For nearline storage, what's your advice on when to choose a public cloud, private cloud or hybrid cloud, which is also known as cloud-integrated storage?
Staimer: It depends. There are a number of factors whether you are going with public, private or hybrid, one of which is how much data do you want to put in the cloud. How are you going to get it into the cloud? It's like breathing through a straw. If you want to move a petabyte of data, you're not going to do that across a WAN very rapidly. That's a lot of data. If you're going to move 10 PB or 100 PB, it's going to take a very long time. That kind of lends itself better to a hybrid cloud situation, where you're moving it into a cloud. It could be local. But at the same, that data over time is going to be copied and replicated or migrated to either a public cloud or a distant cloud. It can still be private. But, in a hybrid of that nature, you're going to need on-ramps. And this is the biggest issue with cloud storage. On-ramp says how do you move the data from where you have it now to where you want it to be, and that will determine whether or not you go with a public, private or a hybrid cloud more than anything else you can do. Cloud-integrated storage is an on-ramp, for the most part. Cloud-integrated storage looks like local storage, so it gives you local, primary performance, but will move old data to the cloud and enable you to access it as if it's local. Or, it'll move backup data or archived data. But, it gives you an on-ramp to a public cloud or even another private cloud. So, those are the kinds of things that will determine it.
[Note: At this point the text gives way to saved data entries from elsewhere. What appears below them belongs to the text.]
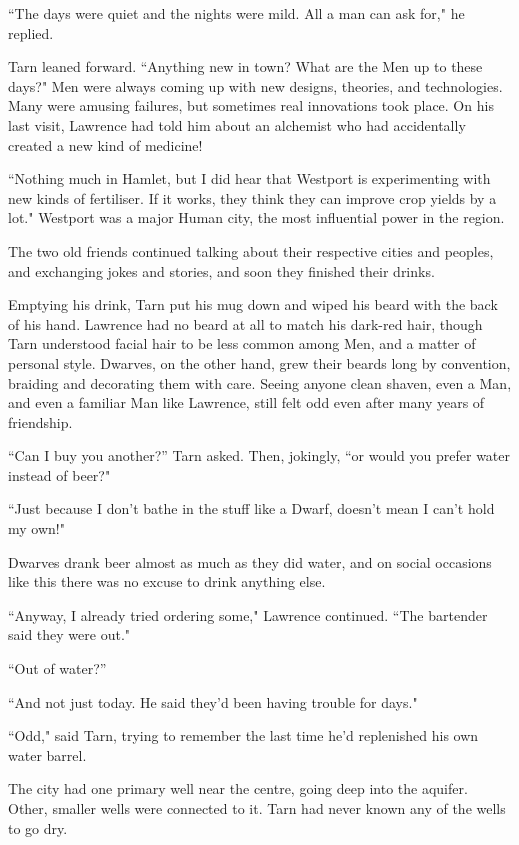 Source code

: ``The days were quiet and the nights were mild.  All a man can ask for," he replied.


Tarn leaned forward.  ``Anything new in town?  What are the Men up to these days?"  Men were always coming up with new designs, theories, and technologies.  Many were amusing failures, but sometimes real innovations took place.  On his last visit, Lawrence had told him about an alchemist who had accidentally created a new kind of medicine!

``Nothing much in Hamlet, but I did hear that Westport is experimenting with new kinds of fertiliser.  If it works, they think they can improve crop yields by a lot."  Westport was a major Human city, the most influential power in the region.

The two old friends continued talking about their respective cities and peoples, and exchanging jokes and stories, and soon they finished their drinks.

Emptying his drink, Tarn put his mug down and wiped his beard with the back of his hand.  Lawrence had no beard at all to match his dark-red hair, though Tarn understood facial hair to be less common among Men, and a matter of personal style.  Dwarves, on the other hand, grew their beards long by convention, braiding and decorating them with care.  Seeing anyone clean shaven, even a Man, and even a familiar Man like Lawrence, still felt odd even after many years of friendship.

``Can I buy you another?'' Tarn asked.  Then, jokingly, ``or would you prefer water instead of beer?"

``Just because I don't bathe in the stuff like a Dwarf, doesn't mean I can't hold my own!"

Dwarves drank beer almost as much as they did water, and on social occasions like this there was no excuse to drink anything else.

``Anyway, I already tried ordering some," Lawrence continued.  ``The bartender said they were out."

``Out of water?''

``And not just today.  He said they'd been having trouble for days."

``Odd," said Tarn, trying to remember the last time he'd replenished his own water barrel.

The city had one primary well near the centre, going deep into the aquifer.  Other, smaller wells were connected to it.  Tarn had never known any of the wells to go dry.

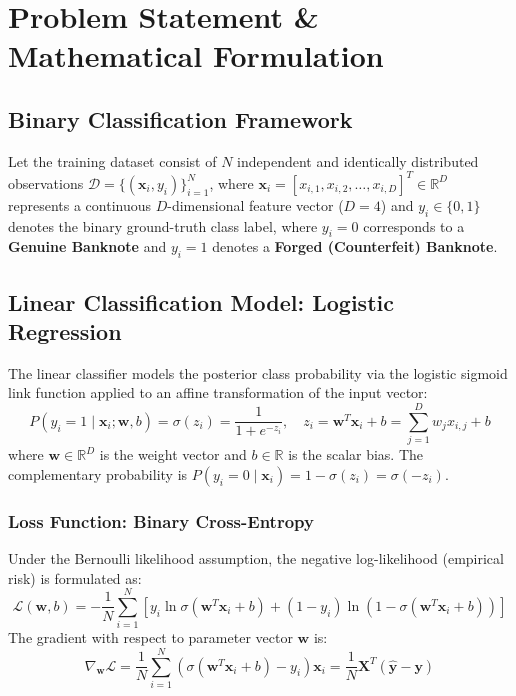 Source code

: \documentclass[12pt,a4paper]{article}
\begin{document}
\section{Problem Statement \& Mathematical Formulation}

\subsection{Binary Classification Framework}
Let the training dataset consist of $N$ independent and identically distributed observations $\mathcal{D} = \{(\mathbf{x}_i, y_i)\}_{i=1}^N$, where $\mathbf{x}_i = [x_{i,1}, x_{i,2}, \dots, x_{i,D}]^T \in \mathbb{R}^D$ represents a continuous $D$-dimensional feature vector ($D=4$) and $y_i \in \{0, 1\}$ denotes the binary ground-truth class label, where $y_i = 0$ corresponds to a \textbf{Genuine Banknote} and $y_i = 1$ denotes a \textbf{Forged (Counterfeit) Banknote}.

\subsection{Linear Classification Model: Logistic Regression}
The linear classifier models the posterior class probability via the logistic sigmoid link function applied to an affine transformation of the input vector:
\begin{equation}
P(y_i = 1 \mid \mathbf{x}_i; \mathbf{w}, b) = \sigma(z_i) = \frac{1}{1 + e^{-z_i}}, \quad z_i = \mathbf{w}^T \mathbf{x}_i + b = \sum_{j=1}^D w_j x_{i,j} + b
\end{equation}
where $\mathbf{w} \in \mathbb{R}^D$ is the weight vector and $b \in \mathbb{R}$ is the scalar bias. The complementary probability is $P(y_i = 0 \mid \mathbf{x}_i) = 1 - \sigma(z_i) = \sigma(-z_i)$.

\subsubsection{Loss Function: Binary Cross-Entropy}
Under the Bernoulli likelihood assumption, the negative log-likelihood (empirical risk) is formulated as:
\begin{equation}
\mathcal{L}(\mathbf{w}, b) = -\frac{1}{N} \sum_{i=1}^N \left[ y_i \ln \sigma(\mathbf{w}^T \mathbf{x}_i + b) + (1 - y_i) \ln(1 - \sigma(\mathbf{w}^T \mathbf{x}_i + b)) \right]
\end{equation}
The gradient with respect to parameter vector $\mathbf{w}$ is:
\begin{equation}
\nabla_{\mathbf{w}} \mathcal{L} = \frac{1}{N} \sum_{i=1}^N (\sigma(\mathbf{w}^T \mathbf{x}_i + b) - y_i) \mathbf{x}_i = \frac{1}{N} \mathbf{X}^T (\hat{\mathbf{y}} - \mathbf{y})
\end{equation}
\end{document}
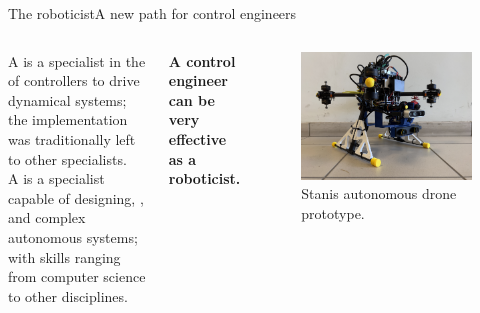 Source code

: \begin{frame}{The roboticist}{A new path for control engineers}
	\begin{columns}
		A  is a specialist in the  of controllers to drive dynamical systems; the implementation was traditionally left to other specialists.\\
		A  is a specialist capable of designing, , and  complex autonomous systems; with skills ranging from computer science to other disciplines.
		\begin{block}{}
			\centering
			\textbf{A control engineer can be very effective as a roboticist.}
		\end{block}

		\begin{figure}
			\centering
			\includegraphics[width=.8\textwidth]{stanis}
			\caption{Stanis autonomous drone prototype.}
			\label{fig:stanis}
		\end{figure}
	\end{columns}
\end{frame}
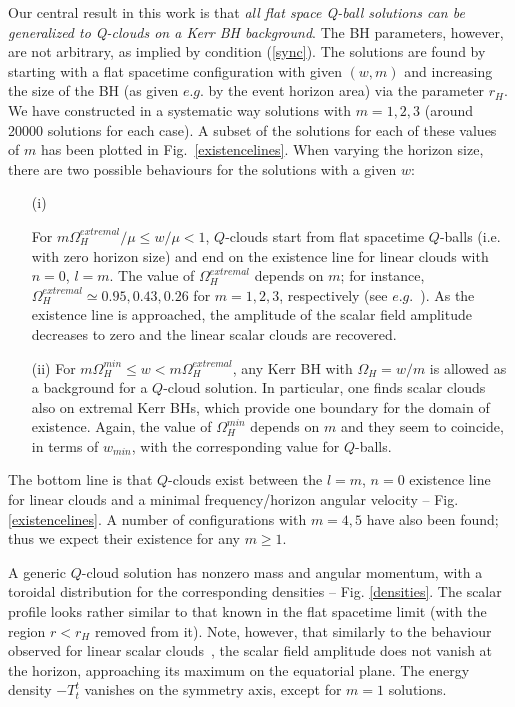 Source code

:   
Our central result in this work is
that {\it all flat space Q-ball solutions can be generalized to Q-clouds on a Kerr BH background}.
The BH parameters, however, are not arbitrary, as implied by condition (\ref{sync}).
%
%
The solutions are found by starting with a flat spacetime
configuration with given $(w,m)$ and increasing the size of the BH
(as given $e.g.$ by the event horizon area)
via the parameter $r_H$.  
We have constructed in a systematic way solutions with $m=1,2,3$ (around 20000 solutions for each case). A subset of the solutions for each of these values of $m$ has been plotted in Fig.~\ref{existencelines}.  When varying the horizon size, there are two 
possible behaviours for the solutions with a given $w$: 
\begin{itemize}
\item[(i)]

For $m\Omega_H^{extremal}/\mu\leq w/\mu <1$,  $Q$-clouds start from flat spacetime $Q$-balls (i.e. with zero horizon size)
 and end on the existence line for linear clouds with $n=0$, $l=m$. The value of $\Omega_H^{extremal}$ depends on $m$; for instance,  $\Omega_H^{extremal}\simeq 0.95,0.43,0.26$  for $m=1,2,3$, respectively (see $e.g.$~\cite{Hod:2013zza}). As the existence line is approached,
the amplitude of the scalar field amplitude 
decreases to zero and 
the linear scalar clouds are recovered.
 
\item[(ii)]
For  $m\Omega_H^{min}\leq w <m\Omega_H^{extremal}$,
any Kerr BH with $\Omega_H=w/m$ is allowed as a background for a $Q$-cloud solution.
In particular, one finds scalar clouds also on extremal Kerr BHs,
which provide one boundary for the domain of existence. Again, the value of $\Omega_H^{min}$ depends on $m$ and they seem to coincide, in terms of $w_{min}$, with the corresponding value for $Q$-balls.
%

\end{itemize}
%
The bottom line is that $Q$-clouds exist between the $l=m$, $n=0$ existence line for linear clouds and a minimal frequency/horizon angular velocity -- Fig. \ref{existencelines}. A number of configurations with $m=4,5$
have also been found;
thus we expect their existence for any $m\geq 1$.

A generic $Q$-cloud solution has nonzero mass and angular momentum,
with a toroidal distribution for the corresponding densities -- Fig. \ref{densities}.
% 
The scalar profile looks rather similar to that known in the flat spacetime limit
(with the region $r<r_H$ removed from it).
Note, however, that similarly to the behaviour observed for linear scalar clouds~\cite{Benone:2014ssa}, 
the scalar field amplitude does not vanish at the horizon,
approaching its maximum on the equatorial plane.
The energy density $-T_t^t$
vanishes on the symmetry axis, except for $m=1$ solutions.


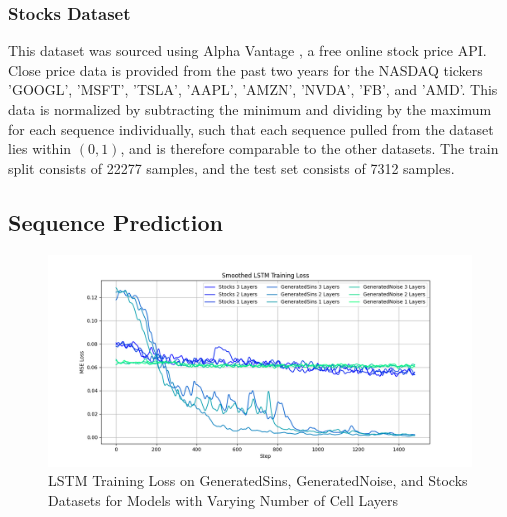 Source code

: \documentclass{scrartcl}
\begin{document}
\subsubsection{Stocks Dataset}
\label{subsubsec:stocks_intro}

This dataset was sourced using Alpha Vantage \cite{alpha_vantage}, a free
online stock price API. Close price data is provided from the past two years
for the NASDAQ tickers 'GOOGL', 'MSFT', 'TSLA', 'AAPL', 'AMZN', 'NVDA', 'FB',
and 'AMD'. This data is normalized by subtracting the minimum and dividing by
the maximum for each sequence individually, such that each sequence pulled from
the dataset lies within $(0, 1)$, and is therefore comparable to the other
datasets. The train split consists of 22277 samples, and the test set consists
of 7312 samples.

\subsection{Sequence Prediction}
\label{subsec:experiment_sp}

\begin{figure}[H]
	\begin{center}
		\includegraphics[width=1\textwidth]{plots/lstm_train_loss.png}
	\end{center}
	\caption{LSTM Training Loss on GeneratedSins, GeneratedNoise, and Stocks \\
	Datasets for Models with Varying Number of Cell Layers}
	\label{plt:lstm_train_loss}
\end{figure}
\end{document}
[Another] issue that comes in play here is security. What level of security do you have? What level of security do you need? Whether you are using a public or a hybrid public cloud, it's got to meet your security needs, and you cannot ever outsource your security. This is especially true in a lot of the verticals, whether you're talking health care or financial services or insurance or manufacturing; there are compliance rules you've got to follow. And even though they can handle that for you, you are still responsible. So, at the end of the day if you've got to make sure that the data you have is encrypted, let's say, and not just encrypted, but it meets National Institute of Standards and Technology [Federal Information Processing Standard] FIPS 140-2 certification and compliance, then you better make sure that if you're using a public, or a hybrid with a public, that it meets those requirements. Those are the kinds of things that will affect whether you can use a private, public or hybrid cloud.